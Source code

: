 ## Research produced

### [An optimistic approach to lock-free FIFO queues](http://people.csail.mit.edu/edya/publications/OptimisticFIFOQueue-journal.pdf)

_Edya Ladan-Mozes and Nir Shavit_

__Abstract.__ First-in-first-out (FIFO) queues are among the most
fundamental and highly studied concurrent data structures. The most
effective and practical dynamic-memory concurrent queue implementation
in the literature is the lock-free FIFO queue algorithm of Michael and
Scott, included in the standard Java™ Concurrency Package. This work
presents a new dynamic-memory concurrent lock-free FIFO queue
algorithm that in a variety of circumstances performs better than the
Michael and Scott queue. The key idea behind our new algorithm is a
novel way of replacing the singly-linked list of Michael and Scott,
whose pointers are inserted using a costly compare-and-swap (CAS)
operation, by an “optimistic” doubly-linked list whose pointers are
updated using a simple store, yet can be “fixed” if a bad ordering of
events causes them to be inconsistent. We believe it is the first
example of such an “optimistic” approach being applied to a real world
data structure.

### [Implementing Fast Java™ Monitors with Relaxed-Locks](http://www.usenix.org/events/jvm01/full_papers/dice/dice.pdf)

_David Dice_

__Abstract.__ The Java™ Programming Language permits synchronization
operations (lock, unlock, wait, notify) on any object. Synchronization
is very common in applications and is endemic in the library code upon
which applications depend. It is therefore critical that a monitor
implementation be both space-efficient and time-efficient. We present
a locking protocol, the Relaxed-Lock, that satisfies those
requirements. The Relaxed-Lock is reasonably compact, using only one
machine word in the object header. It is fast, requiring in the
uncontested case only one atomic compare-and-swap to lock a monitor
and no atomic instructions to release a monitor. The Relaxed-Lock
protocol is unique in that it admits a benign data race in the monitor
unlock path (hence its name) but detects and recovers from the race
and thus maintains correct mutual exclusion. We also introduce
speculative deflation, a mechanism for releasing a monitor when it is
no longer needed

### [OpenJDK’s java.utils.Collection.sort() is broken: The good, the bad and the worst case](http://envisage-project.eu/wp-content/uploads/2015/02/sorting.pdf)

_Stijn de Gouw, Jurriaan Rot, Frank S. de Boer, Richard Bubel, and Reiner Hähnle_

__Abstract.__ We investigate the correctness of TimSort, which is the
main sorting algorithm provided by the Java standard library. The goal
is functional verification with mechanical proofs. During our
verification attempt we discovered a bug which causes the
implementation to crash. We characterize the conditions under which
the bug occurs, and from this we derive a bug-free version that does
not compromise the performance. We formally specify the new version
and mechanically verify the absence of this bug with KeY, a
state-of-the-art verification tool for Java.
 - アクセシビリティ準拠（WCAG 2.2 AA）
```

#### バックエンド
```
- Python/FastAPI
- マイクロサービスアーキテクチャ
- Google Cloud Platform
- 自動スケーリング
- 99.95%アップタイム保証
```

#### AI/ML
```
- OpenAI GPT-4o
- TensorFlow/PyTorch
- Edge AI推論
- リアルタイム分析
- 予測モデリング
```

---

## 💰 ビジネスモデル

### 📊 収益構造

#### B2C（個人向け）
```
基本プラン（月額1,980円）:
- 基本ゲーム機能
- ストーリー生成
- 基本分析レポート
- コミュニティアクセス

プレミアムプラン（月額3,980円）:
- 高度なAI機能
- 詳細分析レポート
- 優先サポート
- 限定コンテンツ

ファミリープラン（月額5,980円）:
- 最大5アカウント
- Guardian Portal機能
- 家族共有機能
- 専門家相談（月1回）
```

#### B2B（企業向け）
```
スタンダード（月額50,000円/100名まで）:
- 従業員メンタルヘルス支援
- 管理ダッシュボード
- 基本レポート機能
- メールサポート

*EXERCISE:* As the answer, set down only the lines from the data above between the one holding "data structure." and the one holding "is very common", inclusive, exactly as they read.

*OUTPUT FOR THIS TASK:*
data structure.

### [Implementing Fast Java™ Monitors with Relaxed-Locks](http://www.usenix.org/events/jvm01/full_papers/dice/dice.pdf)

_David Dice_

__Abstract.__ The Java™ Programming Language permits synchronization
operations (lock, unlock, wait, notify) on any object. Synchronization
is very common in applications and is endemic in the library code upon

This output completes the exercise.